#### Input for this task ####
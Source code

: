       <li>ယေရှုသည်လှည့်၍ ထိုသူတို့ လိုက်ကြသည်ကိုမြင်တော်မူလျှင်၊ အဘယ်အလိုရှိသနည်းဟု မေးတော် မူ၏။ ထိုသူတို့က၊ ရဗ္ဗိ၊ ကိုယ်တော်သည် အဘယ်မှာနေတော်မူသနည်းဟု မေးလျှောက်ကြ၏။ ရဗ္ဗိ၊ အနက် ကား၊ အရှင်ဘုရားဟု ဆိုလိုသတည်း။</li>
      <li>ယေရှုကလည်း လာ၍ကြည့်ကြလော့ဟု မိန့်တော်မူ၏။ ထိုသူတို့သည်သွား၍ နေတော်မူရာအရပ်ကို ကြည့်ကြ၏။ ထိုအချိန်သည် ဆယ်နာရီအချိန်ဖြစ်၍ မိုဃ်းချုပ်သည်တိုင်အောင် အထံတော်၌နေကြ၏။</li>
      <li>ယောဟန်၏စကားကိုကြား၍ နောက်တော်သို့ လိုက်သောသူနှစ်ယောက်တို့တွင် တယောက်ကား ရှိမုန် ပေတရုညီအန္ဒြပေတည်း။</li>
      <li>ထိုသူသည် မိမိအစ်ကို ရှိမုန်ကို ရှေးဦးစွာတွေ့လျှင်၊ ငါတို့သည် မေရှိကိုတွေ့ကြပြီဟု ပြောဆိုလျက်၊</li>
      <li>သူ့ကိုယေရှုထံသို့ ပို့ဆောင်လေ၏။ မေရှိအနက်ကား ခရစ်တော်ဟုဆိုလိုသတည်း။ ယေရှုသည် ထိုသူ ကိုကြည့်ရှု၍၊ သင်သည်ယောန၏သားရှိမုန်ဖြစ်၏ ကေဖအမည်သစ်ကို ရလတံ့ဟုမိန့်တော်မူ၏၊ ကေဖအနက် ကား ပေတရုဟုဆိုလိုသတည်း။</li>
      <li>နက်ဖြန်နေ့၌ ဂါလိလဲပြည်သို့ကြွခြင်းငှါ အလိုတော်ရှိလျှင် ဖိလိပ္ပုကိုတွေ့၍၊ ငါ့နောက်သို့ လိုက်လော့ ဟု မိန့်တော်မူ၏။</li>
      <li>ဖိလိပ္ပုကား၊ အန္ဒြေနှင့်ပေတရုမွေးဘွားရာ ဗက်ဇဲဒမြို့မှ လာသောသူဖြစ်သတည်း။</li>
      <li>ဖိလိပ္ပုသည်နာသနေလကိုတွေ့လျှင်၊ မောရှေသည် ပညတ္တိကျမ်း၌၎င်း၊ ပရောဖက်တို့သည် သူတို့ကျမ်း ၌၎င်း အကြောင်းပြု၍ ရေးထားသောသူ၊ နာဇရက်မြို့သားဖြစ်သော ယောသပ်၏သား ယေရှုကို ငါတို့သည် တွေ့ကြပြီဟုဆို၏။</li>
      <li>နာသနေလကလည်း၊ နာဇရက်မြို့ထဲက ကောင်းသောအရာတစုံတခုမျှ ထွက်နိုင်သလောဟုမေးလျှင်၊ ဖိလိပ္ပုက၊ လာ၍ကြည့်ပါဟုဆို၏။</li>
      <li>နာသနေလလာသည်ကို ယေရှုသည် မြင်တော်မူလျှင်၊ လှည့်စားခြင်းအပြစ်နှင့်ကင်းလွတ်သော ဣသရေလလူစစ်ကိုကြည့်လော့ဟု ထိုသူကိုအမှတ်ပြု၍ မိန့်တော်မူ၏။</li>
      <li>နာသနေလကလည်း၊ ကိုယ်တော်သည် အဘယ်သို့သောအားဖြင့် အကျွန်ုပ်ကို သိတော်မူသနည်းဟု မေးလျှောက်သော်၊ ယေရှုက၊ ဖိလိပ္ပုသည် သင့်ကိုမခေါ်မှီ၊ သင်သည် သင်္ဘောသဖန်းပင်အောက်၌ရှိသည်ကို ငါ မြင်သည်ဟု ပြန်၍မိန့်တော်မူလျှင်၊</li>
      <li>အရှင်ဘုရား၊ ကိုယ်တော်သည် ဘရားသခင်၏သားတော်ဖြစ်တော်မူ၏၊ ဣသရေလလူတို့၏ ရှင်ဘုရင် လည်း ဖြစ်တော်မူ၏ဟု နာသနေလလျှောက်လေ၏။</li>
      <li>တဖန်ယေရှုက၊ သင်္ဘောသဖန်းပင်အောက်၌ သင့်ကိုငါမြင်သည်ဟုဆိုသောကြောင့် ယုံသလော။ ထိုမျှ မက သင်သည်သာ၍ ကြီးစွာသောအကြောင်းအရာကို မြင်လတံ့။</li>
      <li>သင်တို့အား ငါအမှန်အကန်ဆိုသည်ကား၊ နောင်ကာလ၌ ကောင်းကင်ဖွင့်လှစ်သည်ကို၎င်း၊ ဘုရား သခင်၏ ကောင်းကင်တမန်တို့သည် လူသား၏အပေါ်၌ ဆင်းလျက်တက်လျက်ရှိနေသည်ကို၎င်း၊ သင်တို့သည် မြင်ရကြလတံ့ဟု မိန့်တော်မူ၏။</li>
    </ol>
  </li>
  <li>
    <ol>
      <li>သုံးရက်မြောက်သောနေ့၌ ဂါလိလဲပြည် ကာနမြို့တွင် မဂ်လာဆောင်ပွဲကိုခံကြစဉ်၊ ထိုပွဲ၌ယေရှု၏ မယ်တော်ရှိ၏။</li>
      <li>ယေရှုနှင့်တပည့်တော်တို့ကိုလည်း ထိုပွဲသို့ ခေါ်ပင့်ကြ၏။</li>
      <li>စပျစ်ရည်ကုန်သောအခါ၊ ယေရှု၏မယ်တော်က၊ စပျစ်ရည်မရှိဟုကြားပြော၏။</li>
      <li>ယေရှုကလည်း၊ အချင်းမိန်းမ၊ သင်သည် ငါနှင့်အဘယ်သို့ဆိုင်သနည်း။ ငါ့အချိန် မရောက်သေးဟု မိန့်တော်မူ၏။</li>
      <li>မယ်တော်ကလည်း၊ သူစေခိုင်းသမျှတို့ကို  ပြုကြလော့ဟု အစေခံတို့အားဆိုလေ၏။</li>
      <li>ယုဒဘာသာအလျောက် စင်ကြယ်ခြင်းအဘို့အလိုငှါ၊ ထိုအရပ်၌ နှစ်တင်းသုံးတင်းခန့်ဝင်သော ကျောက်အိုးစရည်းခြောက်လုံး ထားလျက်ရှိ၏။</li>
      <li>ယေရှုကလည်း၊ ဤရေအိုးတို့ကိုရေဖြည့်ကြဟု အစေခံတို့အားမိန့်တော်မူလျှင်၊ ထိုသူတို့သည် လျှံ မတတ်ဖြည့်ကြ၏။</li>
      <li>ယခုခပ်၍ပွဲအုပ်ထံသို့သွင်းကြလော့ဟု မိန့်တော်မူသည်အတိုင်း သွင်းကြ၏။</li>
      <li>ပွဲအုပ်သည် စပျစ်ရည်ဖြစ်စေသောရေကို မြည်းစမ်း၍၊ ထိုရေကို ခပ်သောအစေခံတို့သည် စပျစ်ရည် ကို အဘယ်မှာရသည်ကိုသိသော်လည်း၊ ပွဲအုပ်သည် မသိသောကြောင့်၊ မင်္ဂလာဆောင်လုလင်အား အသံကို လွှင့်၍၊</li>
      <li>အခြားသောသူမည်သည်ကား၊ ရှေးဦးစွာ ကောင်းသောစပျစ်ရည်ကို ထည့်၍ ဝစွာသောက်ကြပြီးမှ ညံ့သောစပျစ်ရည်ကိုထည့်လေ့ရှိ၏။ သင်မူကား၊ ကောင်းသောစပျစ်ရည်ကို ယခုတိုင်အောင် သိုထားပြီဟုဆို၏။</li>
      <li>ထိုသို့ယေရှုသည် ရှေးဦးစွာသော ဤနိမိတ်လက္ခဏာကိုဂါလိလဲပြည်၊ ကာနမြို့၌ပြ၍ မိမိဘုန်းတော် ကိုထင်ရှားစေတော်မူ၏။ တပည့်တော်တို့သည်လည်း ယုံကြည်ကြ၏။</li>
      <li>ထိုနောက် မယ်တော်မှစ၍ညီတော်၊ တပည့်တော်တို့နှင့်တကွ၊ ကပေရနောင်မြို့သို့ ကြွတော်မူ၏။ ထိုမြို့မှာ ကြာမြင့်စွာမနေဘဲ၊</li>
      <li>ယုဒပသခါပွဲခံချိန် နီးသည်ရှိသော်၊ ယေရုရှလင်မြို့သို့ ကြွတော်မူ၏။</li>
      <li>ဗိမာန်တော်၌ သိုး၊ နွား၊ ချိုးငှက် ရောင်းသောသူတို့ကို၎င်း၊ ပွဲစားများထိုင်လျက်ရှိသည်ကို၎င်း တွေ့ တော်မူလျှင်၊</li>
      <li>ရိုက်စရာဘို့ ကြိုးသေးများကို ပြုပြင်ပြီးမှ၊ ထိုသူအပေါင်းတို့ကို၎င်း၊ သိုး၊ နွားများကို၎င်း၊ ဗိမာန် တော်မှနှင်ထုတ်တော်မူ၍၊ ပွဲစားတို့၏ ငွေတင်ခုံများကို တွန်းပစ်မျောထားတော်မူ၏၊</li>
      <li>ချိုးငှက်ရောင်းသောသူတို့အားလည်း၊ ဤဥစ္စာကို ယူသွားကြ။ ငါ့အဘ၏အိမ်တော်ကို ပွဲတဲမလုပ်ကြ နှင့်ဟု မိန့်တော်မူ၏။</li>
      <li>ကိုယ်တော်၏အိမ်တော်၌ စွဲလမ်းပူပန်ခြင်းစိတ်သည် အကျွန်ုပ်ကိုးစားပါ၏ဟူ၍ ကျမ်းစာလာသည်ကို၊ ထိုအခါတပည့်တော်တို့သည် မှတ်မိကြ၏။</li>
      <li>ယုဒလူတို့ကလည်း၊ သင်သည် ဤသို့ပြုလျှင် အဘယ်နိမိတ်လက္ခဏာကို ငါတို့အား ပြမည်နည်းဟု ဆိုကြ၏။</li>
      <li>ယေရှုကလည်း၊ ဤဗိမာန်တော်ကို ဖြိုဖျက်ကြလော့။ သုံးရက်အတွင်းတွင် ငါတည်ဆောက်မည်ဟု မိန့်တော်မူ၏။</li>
####
• [Problem statement] The required answer is the run of lines above, starting at the line with "<li>ရိုက်စရာဘို့ ကြိုးသေးများကို ပြုပြင်ပြီးမှ၊" and ending at the line with "ကျမ်းစာလာသည်ကို၊ ထိုအခါတပည့်တော်တို့သည် မှတ်မိကြ၏။</li>", reproduced exactly with both ends.

• [Exercise output]
      <li>ရိုက်စရာဘို့ ကြိုးသေးများကို ပြုပြင်ပြီးမှ၊ ထိုသူအပေါင်းတို့ကို၎င်း၊ သိုး၊ နွားများကို၎င်း၊ ဗိမာန် တော်မှနှင်ထုတ်တော်မူ၍၊ ပွဲစားတို့၏ ငွေတင်ခုံများကို တွန်းပစ်မျောထားတော်မူ၏၊</li>
      <li>ချိုးငှက်ရောင်းသောသူတို့အားလည်း၊ ဤဥစ္စာကို ယူသွားကြ။ ငါ့အဘ၏အိမ်တော်ကို ပွဲတဲမလုပ်ကြ နှင့်ဟု မိန့်တော်မူ၏။</li>
      <li>ကိုယ်တော်၏အိမ်တော်၌ စွဲလမ်းပူပန်ခြင်းစိတ်သည် အကျွန်ုပ်ကိုးစားပါ၏ဟူ၍ ကျမ်းစာလာသည်ကို၊ ထိုအခါတပည့်တော်တို့သည် မှတ်မိကြ၏။</li>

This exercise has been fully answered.